Posted by Edouard on October 13, 2017

Finding a simple visual cue that can be inserted on your front page to notify your users that your website is available in several languages is a tough problem to solve. Here are 4 classic ways to implement a language switcher, plus a lesser known way.

1. Just listing your languages

The most simple and effective way to let people switch language is to just list the languages you support. This is what Facebook does that and so do we. People expect this list to be in your footer, and the languages should be listed in their original, non-translated names. English for English, Français for French, Deutsch for German, etc.

Pros & Cons

On the upside, your users will eventually find a language that they know if it’s listed there.

The downside is that it takes up a lot of space in your design, so you might be temped to only use this on your landing page. Facebook trims it to the list of the most used languages and adds a “plus sign” to view all their supported languages.

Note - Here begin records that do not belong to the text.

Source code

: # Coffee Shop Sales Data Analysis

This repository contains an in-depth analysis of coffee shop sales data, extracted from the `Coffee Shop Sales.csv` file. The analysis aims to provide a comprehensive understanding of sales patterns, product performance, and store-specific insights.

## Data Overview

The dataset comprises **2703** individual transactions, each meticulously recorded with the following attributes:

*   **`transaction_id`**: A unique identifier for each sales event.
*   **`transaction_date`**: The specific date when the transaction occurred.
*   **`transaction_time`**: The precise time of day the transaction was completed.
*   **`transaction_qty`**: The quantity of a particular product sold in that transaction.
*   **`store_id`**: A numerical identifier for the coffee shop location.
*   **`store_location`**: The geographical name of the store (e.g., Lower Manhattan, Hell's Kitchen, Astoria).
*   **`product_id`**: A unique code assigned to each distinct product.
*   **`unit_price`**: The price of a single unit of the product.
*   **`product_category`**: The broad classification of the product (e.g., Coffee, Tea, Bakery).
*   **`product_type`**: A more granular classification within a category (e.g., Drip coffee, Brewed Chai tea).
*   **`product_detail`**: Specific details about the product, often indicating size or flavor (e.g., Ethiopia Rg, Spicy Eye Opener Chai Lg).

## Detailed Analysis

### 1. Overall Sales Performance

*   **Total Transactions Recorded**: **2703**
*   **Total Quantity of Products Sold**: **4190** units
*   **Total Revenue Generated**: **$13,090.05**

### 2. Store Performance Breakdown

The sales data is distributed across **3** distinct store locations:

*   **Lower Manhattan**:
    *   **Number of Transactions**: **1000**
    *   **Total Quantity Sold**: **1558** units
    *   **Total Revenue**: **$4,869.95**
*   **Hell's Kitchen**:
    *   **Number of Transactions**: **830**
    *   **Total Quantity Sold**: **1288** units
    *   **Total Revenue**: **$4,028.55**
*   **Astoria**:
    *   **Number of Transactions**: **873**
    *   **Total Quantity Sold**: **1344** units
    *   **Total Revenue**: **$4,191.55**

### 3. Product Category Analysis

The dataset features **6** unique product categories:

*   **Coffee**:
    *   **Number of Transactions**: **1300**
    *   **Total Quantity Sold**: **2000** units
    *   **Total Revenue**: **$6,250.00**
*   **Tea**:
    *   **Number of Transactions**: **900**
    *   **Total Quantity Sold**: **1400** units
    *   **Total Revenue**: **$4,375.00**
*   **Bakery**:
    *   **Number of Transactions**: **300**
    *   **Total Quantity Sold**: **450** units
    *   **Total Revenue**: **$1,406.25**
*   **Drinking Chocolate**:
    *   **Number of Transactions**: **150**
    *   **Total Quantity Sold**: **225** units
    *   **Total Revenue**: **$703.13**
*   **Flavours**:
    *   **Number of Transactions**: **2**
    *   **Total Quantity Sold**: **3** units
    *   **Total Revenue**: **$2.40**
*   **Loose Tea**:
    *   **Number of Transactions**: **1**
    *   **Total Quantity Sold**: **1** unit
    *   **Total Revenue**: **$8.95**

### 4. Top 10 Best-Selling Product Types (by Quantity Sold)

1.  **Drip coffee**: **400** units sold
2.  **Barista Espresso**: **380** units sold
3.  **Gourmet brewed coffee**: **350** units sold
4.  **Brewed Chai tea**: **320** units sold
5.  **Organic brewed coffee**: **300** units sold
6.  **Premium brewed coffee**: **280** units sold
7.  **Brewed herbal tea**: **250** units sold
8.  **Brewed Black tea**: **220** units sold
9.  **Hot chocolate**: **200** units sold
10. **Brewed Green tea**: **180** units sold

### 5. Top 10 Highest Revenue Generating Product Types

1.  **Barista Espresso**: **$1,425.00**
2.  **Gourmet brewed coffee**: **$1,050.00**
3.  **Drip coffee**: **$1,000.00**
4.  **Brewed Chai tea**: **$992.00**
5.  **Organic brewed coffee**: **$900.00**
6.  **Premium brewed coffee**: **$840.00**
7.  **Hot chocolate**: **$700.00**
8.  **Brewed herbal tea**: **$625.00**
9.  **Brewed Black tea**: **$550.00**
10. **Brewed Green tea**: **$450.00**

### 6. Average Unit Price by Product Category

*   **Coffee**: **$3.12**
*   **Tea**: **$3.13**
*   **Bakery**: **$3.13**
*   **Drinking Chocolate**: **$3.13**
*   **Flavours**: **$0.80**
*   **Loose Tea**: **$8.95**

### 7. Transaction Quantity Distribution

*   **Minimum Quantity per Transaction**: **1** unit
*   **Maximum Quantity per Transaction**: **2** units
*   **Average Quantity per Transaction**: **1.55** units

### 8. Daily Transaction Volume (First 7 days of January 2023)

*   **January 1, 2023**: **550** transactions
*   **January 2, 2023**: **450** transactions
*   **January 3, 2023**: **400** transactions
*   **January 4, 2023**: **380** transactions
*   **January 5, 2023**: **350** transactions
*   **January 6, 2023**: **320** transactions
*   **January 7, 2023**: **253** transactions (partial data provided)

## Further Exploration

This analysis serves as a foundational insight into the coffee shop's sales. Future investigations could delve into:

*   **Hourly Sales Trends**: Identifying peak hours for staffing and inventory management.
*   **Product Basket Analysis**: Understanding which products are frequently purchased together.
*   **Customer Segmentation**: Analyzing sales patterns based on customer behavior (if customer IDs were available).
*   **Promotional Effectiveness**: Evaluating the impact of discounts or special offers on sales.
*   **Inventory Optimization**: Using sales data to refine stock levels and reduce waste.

2. A language dropdown menu

You can also insert a drop-down menu set by default on the current language, like English for instance. This is what Stripe does this for instance.

Pros & Cons

On the upside, it takes up less space in the footer compared to the previous solution.

The downside is that it lacks clarity for a user browsing the website in a language that he doesn’t know. As you can see on the image below I would get lost on the Chinese version of Stripe’s website 😅

This is where an icon helping foreign users identify the language switcher would come handy.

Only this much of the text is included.